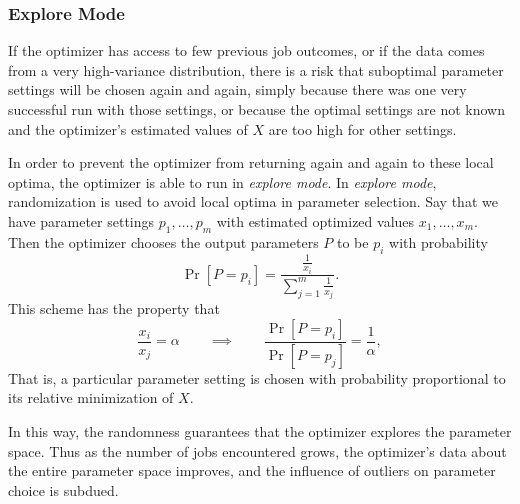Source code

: \subsubsection{Explore Mode}
\label{sec:explore}
If the optimizer has access to few previous job outcomes, or if the data
comes from a very high-variance distribution, there is a risk that 
suboptimal parameter settings will be chosen again and again, simply 
because there was one very successful run with those settings, or because
the optimal settings are not known and the optimizer's estimated values
of $X$ are too high for other settings.

In order to prevent the optimizer from returning again and again to
these local optima, the optimizer is able to run in {\em explore mode}. 
In {\em explore mode}, randomization is
used to avoid local optima in parameter selection. Say that we have 
parameter settings $p_1, \ldots, p_m$ with estimated optimized values 
$x_1, \ldots, x_m$. Then the optimizer chooses the output parameters $P$ 
to be $p_i$ with probability
\[
\Pr[P = p_i] = \frac{\frac{1}{x_i}}{\sum_{j = 1}^m \frac{1}{x_j}}.
\]
This scheme has the property that 
\[
\frac{x_i}{x_j} = \alpha\qquad \implies \qquad \frac{\Pr[P = p_i]}{\Pr[P = p_j]} = \frac{1}{\alpha},
\]
That is, a 
particular parameter setting is chosen with probability proportional 
to its relative minimization of $X$.

In this way, the randomness guarantees that the optimizer explores the 
parameter space. Thus as the number of jobs encountered grows, 
the optimizer's data about the entire parameter space improves, and the
influence of outliers on parameter choice is subdued. 


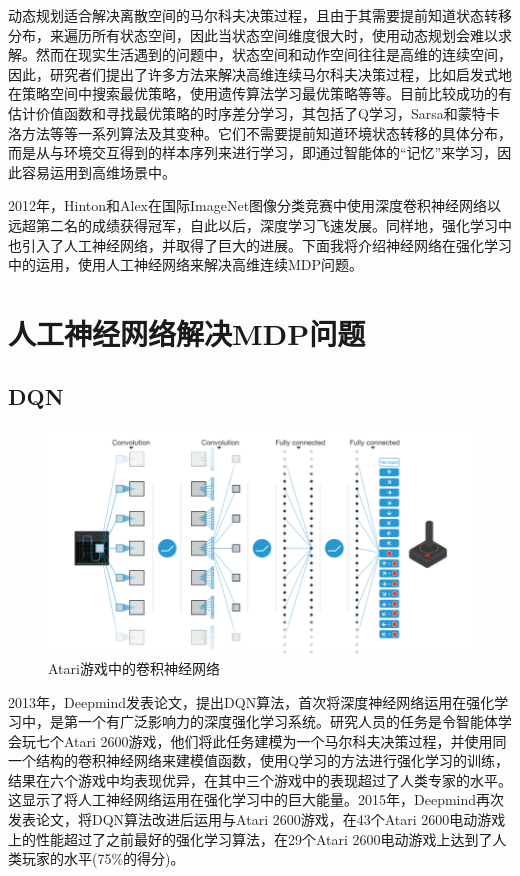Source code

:\documentclass[lang=cn,11pt,a4paper,cite=number]{elegantpaper}
\begin{document}
动态规划适合解决离散空间的马尔科夫决策过程，且由于其需要提前知道状态转移分布，来遍历所有状态空间，因此当状态空间维度很大时，使用动态规划会难以求解。然而在现实生活遇到的问题中，状态空间和动作空间往往是高维的连续空间，因此，研究者们提出了许多方法来解决高维连续马尔科夫决策过程，比如启发式地在策略空间中搜索最优策略，使用遗传算法学习最优策略等等。目前比较成功的有估计价值函数和寻找最优策略的时序差分学习，其包括了Q学习，Sarsa和蒙特卡洛方法等等一系列算法及其变种。它们不需要提前知道环境状态转移的具体分布，而是从与环境交互得到的样本序列来进行学习，即通过智能体的“记忆”来学习，因此容易运用到高维场景中。

2012年，Hinton和Alex在国际ImageNet图像分类竞赛中使用深度卷积神经网络以远超第二名的成绩获得冠军，自此以后，深度学习飞速发展。同样地，强化学习中也引入了人工神经网络，并取得了巨大的进展。下面我将介绍神经网络在强化学习中的运用，使用人工神经网络来解决高维连续MDP问题。

\section{人工神经网络解决MDP问题}
\subsection{DQN}
\begin{figure}
	\centering
	\includegraphics[width=1\linewidth]{figure/fig5}
	\caption{Atari游戏中的卷积神经网络\cite{journals/nature/MnihKSRVBGRFOPB15}}
	\label{fig:fig5}
\end{figure}

2013年，Deepmind发表论文\cite{mnih2013playing}，提出DQN算法，首次将深度神经网络运用在强化学习中，是第一个有广泛影响力的深度强化学习系统。研究人员的任务是令智能体学会玩七个Atari 2600游戏，他们将此任务建模为一个马尔科夫决策过程，并使用同一个结构的卷积神经网络来建模值函数，使用Q学习的方法进行强化学习的训练，结果在六个游戏中均表现优异，在其中三个游戏中的表现超过了人类专家的水平。这显示了将人工神经网络运用在强化学习中的巨大能量。2015年，Deepmind再次发表论文\cite{journals/nature/MnihKSRVBGRFOPB15}，将DQN算法改进后运用与Atari 2600游戏，在43个Atari 2600电动游戏上的性能超过了之前最好的强化学习算法，在29个Atari 2600电动游戏上达到了人类玩家的水平(75\%的得分)。
\end{document}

§ **Task requirements**
When the word "chosen" shows up in a line of the entries, report that line.

§ **Exercise answer**
suboptimal parameter settings will be chosen again and again, simply 
particular parameter setting is chosen with probability proportional 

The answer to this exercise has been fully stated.